> [The problem] Each line starting at the one that contains "Then Lloyd's algorithm" and ending at the one that contains "Suppose we observe" must be returned exactly, and the rest of the listing is left out.
== Segment start ==
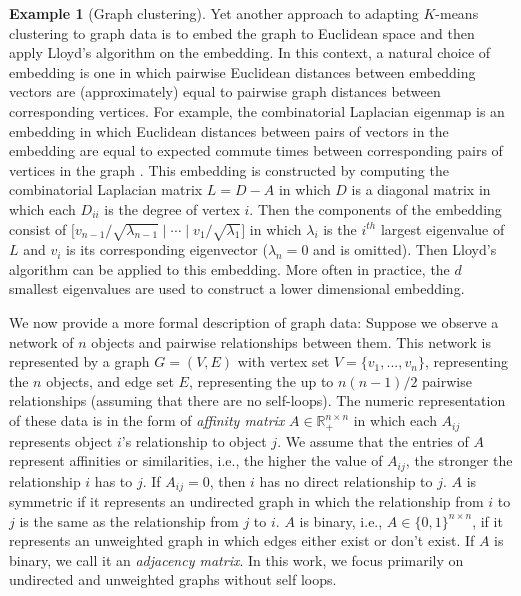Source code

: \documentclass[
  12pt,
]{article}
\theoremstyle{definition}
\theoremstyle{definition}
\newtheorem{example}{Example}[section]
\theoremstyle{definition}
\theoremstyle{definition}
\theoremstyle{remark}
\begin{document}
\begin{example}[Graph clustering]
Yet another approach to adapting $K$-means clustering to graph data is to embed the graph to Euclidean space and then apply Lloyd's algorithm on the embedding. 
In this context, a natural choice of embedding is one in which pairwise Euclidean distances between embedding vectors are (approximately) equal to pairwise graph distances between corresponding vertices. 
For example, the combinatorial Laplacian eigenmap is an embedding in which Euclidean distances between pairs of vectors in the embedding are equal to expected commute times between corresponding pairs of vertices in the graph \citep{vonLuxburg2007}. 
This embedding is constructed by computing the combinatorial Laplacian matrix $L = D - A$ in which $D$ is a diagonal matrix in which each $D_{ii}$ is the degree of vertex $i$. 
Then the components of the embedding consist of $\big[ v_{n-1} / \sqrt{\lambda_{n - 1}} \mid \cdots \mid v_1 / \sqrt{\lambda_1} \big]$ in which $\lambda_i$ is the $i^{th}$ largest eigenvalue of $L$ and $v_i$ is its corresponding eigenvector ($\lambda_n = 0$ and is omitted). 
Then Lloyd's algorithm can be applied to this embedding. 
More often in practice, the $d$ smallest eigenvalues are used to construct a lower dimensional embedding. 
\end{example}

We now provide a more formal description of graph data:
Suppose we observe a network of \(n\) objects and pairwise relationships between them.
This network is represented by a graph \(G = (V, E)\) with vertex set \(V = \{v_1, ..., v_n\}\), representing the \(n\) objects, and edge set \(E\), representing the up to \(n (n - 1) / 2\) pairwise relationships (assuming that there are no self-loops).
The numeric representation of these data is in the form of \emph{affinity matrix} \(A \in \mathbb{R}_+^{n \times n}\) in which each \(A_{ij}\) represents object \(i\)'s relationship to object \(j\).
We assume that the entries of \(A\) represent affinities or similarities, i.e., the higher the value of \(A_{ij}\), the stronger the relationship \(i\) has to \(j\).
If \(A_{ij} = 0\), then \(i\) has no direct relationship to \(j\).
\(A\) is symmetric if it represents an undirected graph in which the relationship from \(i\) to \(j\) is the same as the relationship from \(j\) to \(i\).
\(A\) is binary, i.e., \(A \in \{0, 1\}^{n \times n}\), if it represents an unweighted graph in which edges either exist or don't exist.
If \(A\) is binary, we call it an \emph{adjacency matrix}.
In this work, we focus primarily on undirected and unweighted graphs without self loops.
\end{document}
== Segment end ==
> [Solution for this exercise]
Then Lloyd's algorithm can be applied to this embedding. 
More often in practice, the $d$ smallest eigenvalues are used to construct a lower dimensional embedding. 
\end{example}

We now provide a more formal description of graph data:
Suppose we observe a network of \(n\) objects and pairwise relationships between them.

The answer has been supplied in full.